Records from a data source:
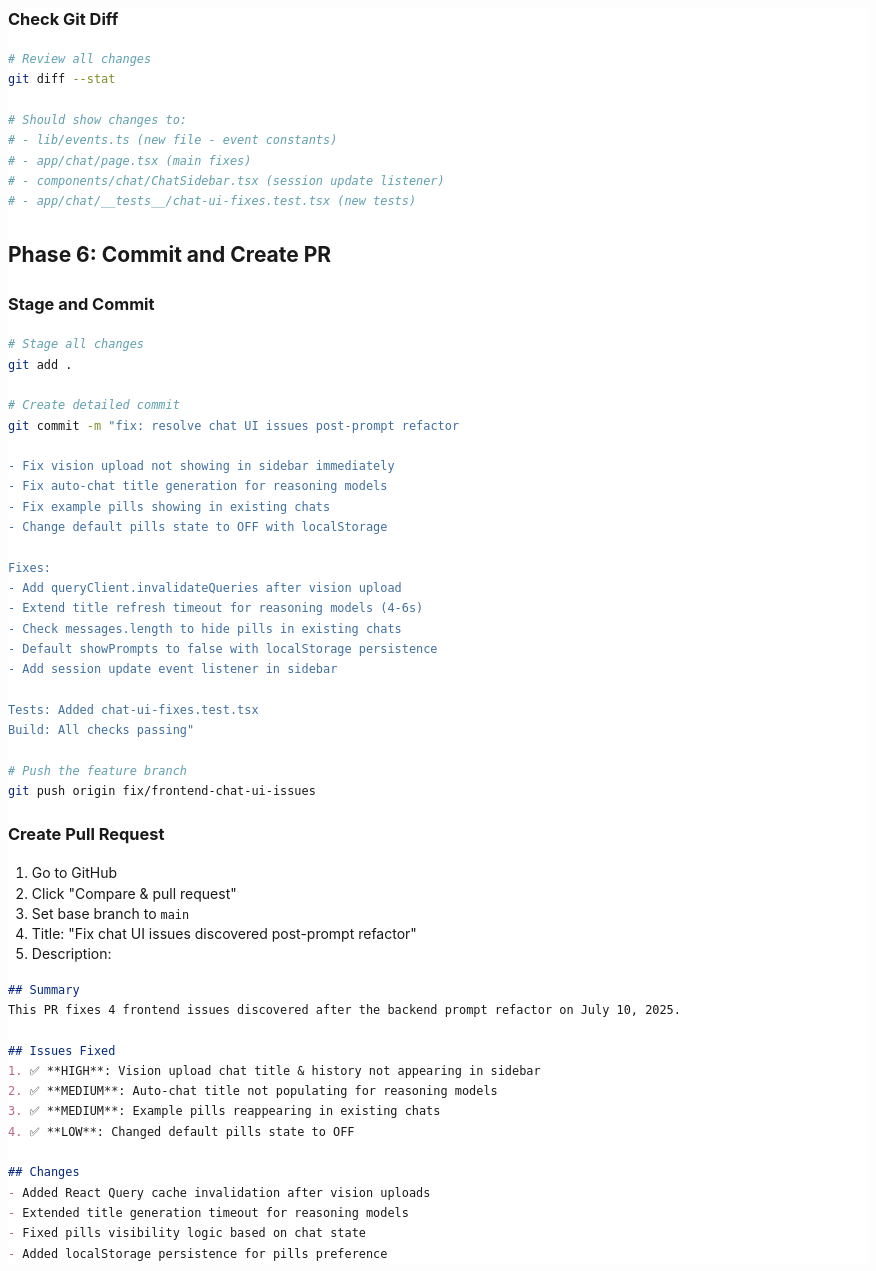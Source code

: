 ### Check Git Diff
```bash
# Review all changes
git diff --stat

# Should show changes to:
# - lib/events.ts (new file - event constants)
# - app/chat/page.tsx (main fixes)
# - components/chat/ChatSidebar.tsx (session update listener)
# - app/chat/__tests__/chat-ui-fixes.test.tsx (new tests)
```

## Phase 6: Commit and Create PR

### Stage and Commit
```bash
# Stage all changes
git add .

# Create detailed commit
git commit -m "fix: resolve chat UI issues post-prompt refactor

- Fix vision upload not showing in sidebar immediately
- Fix auto-chat title generation for reasoning models  
- Fix example pills showing in existing chats
- Change default pills state to OFF with localStorage

Fixes:
- Add queryClient.invalidateQueries after vision upload
- Extend title refresh timeout for reasoning models (4-6s)
- Check messages.length to hide pills in existing chats
- Default showPrompts to false with localStorage persistence
- Add session update event listener in sidebar

Tests: Added chat-ui-fixes.test.tsx
Build: All checks passing"

# Push the feature branch
git push origin fix/frontend-chat-ui-issues
```

### Create Pull Request

1. Go to GitHub
2. Click "Compare & pull request"
3. Set base branch to `main`
4. Title: "Fix chat UI issues discovered post-prompt refactor"
5. Description:
```markdown
## Summary
This PR fixes 4 frontend issues discovered after the backend prompt refactor on July 10, 2025.

## Issues Fixed
1. ✅ **HIGH**: Vision upload chat title & history not appearing in sidebar
2. ✅ **MEDIUM**: Auto-chat title not populating for reasoning models
3. ✅ **MEDIUM**: Example pills reappearing in existing chats
4. ✅ **LOW**: Changed default pills state to OFF

## Changes
- Added React Query cache invalidation after vision uploads
- Extended title generation timeout for reasoning models
- Fixed pills visibility logic based on chat state
- Added localStorage persistence for pills preference
```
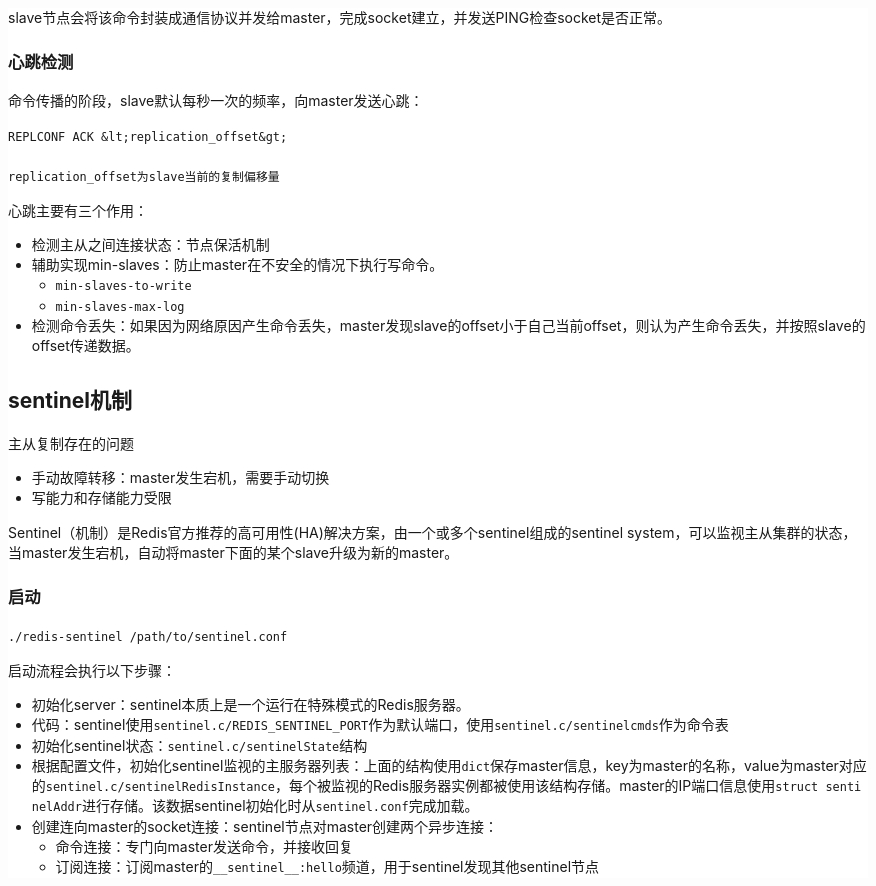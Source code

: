 slave节点会将该命令封装成通信协议并发给master，完成socket建立，并发送PING检查socket是否正常。



### 心跳检测

命令传播的阶段，slave默认每秒一次的频率，向master发送心跳：

```
REPLCONF ACK &lt;replication_offset&gt;

replication_offset为slave当前的复制偏移量
```



心跳主要有三个作用：

- 检测主从之间连接状态：节点保活机制
- 辅助实现min-slaves：防止master在不安全的情况下执行写命令。
  - `min-slaves-to-write`
  - `min-slaves-max-log`
- 检测命令丢失：如果因为网络原因产生命令丢失，master发现slave的offset小于自己当前offset，则认为产生命令丢失，并按照slave的offset传递数据。







## sentinel机制



主从复制存在的问题

- 手动故障转移：master发生宕机，需要手动切换
- 写能力和存储能力受限



Sentinel（机制）是Redis官方推荐的高可用性(HA)解决方案，由一个或多个sentinel组成的sentinel system，可以监视主从集群的状态，当master发生宕机，自动将master下面的某个slave升级为新的master。



### 启动

```
./redis-sentinel /path/to/sentinel.conf
```

启动流程会执行以下步骤：

- 初始化server：sentinel本质上是一个运行在特殊模式的Redis服务器。
- 代码：sentinel使用`sentinel.c/REDIS_SENTINEL_PORT`作为默认端口，使用`sentinel.c/sentinelcmds`作为命令表
- 初始化sentinel状态：`sentinel.c/sentinelState`结构
- 根据配置文件，初始化sentinel监视的主服务器列表：上面的结构使用`dict`保存master信息，key为master的名称，value为master对应的`sentinel.c/sentinelRedisInstance`，每个被监视的Redis服务器实例都被使用该结构存储。master的IP端口信息使用`struct sentinelAddr`进行存储。该数据sentinel初始化时从`sentinel.conf`完成加载。
- 创建连向master的socket连接：sentinel节点对master创建两个异步连接：
  - 命令连接：专门向master发送命令，并接收回复
  - 订阅连接：订阅master的`__sentinel__:hello`频道，用于sentinel发现其他sentinel节点
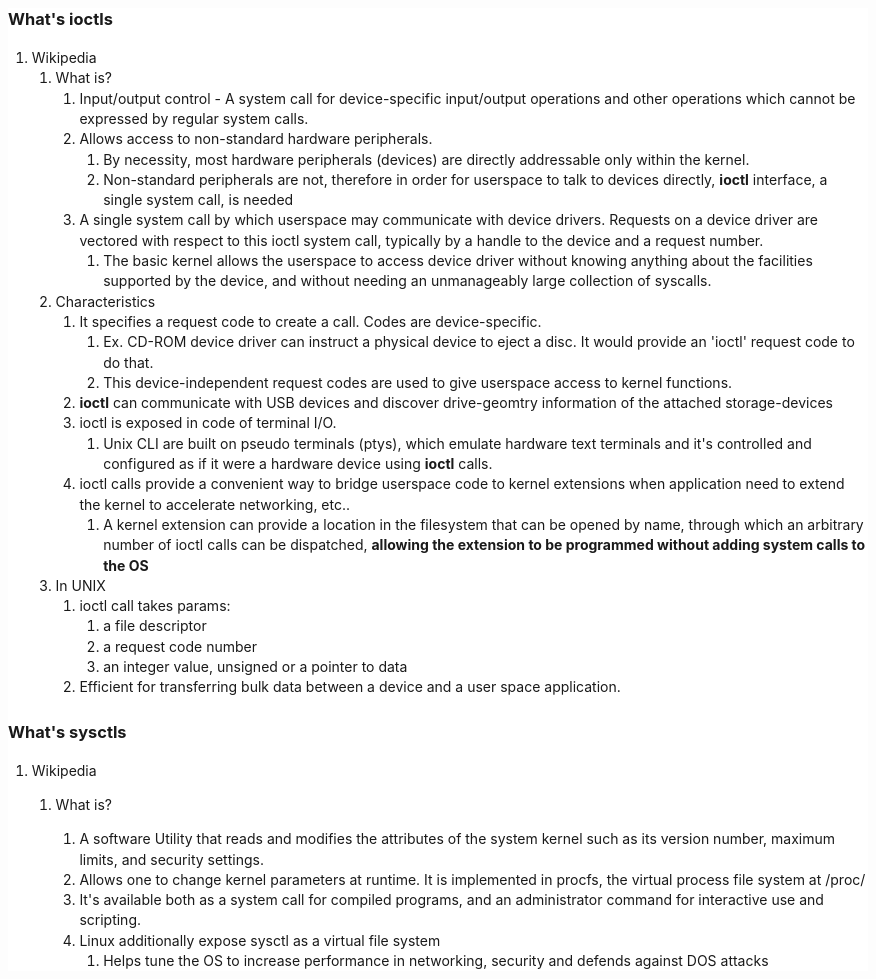 ### What's ioctls

1. Wikipedia
   1. What is?
      1. Input/output control - A system call for device-specific input/output operations and other operations which cannot be expressed by regular system calls.
      2. Allows access to non-standard hardware peripherals.
         1. By necessity, most hardware peripherals (devices) are directly addressable only within the kernel.
         2. Non-standard peripherals are not, therefore in order for userspace to talk to devices directly, **ioctl** interface, a single system call, is needed
      3. A single system call by which userspace may communicate with device drivers. Requests on a device driver are vectored with respect to this ioctl system call, typically by a handle to the device and a request number.
         1. The basic kernel allows the userspace to access device driver without knowing anything about the facilities supported by the device, and without needing an unmanageably large collection of syscalls.
   2. Characteristics
      1. It specifies a request code to create a call. Codes are device-specific.
         1. Ex. CD-ROM device driver can instruct a physical device to eject a disc. It would provide an 'ioctl' request code to do that.
         2. This device-independent request codes are used to give userspace access to kernel functions.
      2. **ioctl** can communicate with USB devices and discover drive-geomtry information of the attached storage-devices
      3. ioctl is exposed in code of terminal I/O.
         1. Unix CLI are built on pseudo terminals (ptys), which emulate hardware text terminals and it's controlled and configured as if it were a hardware device using **ioctl** calls.
      4. ioctl calls provide a convenient way to bridge userspace code to kernel extensions when application need to extend the kernel to accelerate networking, etc..
         1. A kernel extension can provide a location in the filesystem that can be opened by name, through which an arbitrary number of ioctl calls can be dispatched, **allowing the extension to be programmed without adding system calls to the OS**
   3. In UNIX
      1. ioctl call takes params:
         1. a file descriptor
         2. a request code number
         3. an integer value, unsigned or a pointer to data
      2. Efficient for transferring bulk data between a device and a user space application.

### What's sysctls

1. Wikipedia

   1. What is?

      1. A software Utility that reads and modifies the attributes of the system kernel such as its version number, maximum limits, and security settings.
      2. Allows one to change kernel parameters at runtime. It is implemented in procfs, the virtual process file system at /proc/
      3. It's available both as a system call for compiled programs, and an administrator command for interactive use and scripting.
      4. Linux additionally expose sysctl as a virtual file system
         1. Helps tune the OS to increase performance in networking, security and defends against DOS attacks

* Activity
From the line holding "1. Unix CLI" down to the final line above, quote every line exactly and only those lines.

* Answer space
         1. Unix CLI are built on pseudo terminals (ptys), which emulate hardware text terminals and it's controlled and configured as if it were a hardware device using **ioctl** calls.
      4. ioctl calls provide a convenient way to bridge userspace code to kernel extensions when application need to extend the kernel to accelerate networking, etc..
         1. A kernel extension can provide a location in the filesystem that can be opened by name, through which an arbitrary number of ioctl calls can be dispatched, **allowing the extension to be programmed without adding system calls to the OS**
   3. In UNIX
      1. ioctl call takes params:
         1. a file descriptor
         2. a request code number
         3. an integer value, unsigned or a pointer to data
      2. Efficient for transferring bulk data between a device and a user space application.

### What's sysctls

1. Wikipedia

   1. What is?

      1. A software Utility that reads and modifies the attributes of the system kernel such as its version number, maximum limits, and security settings.
      2. Allows one to change kernel parameters at runtime. It is implemented in procfs, the virtual process file system at /proc/
      3. It's available both as a system call for compiled programs, and an administrator command for interactive use and scripting.
      4. Linux additionally expose sysctl as a virtual file system
         1. Helps tune the OS to increase performance in networking, security and defends against DOS attacks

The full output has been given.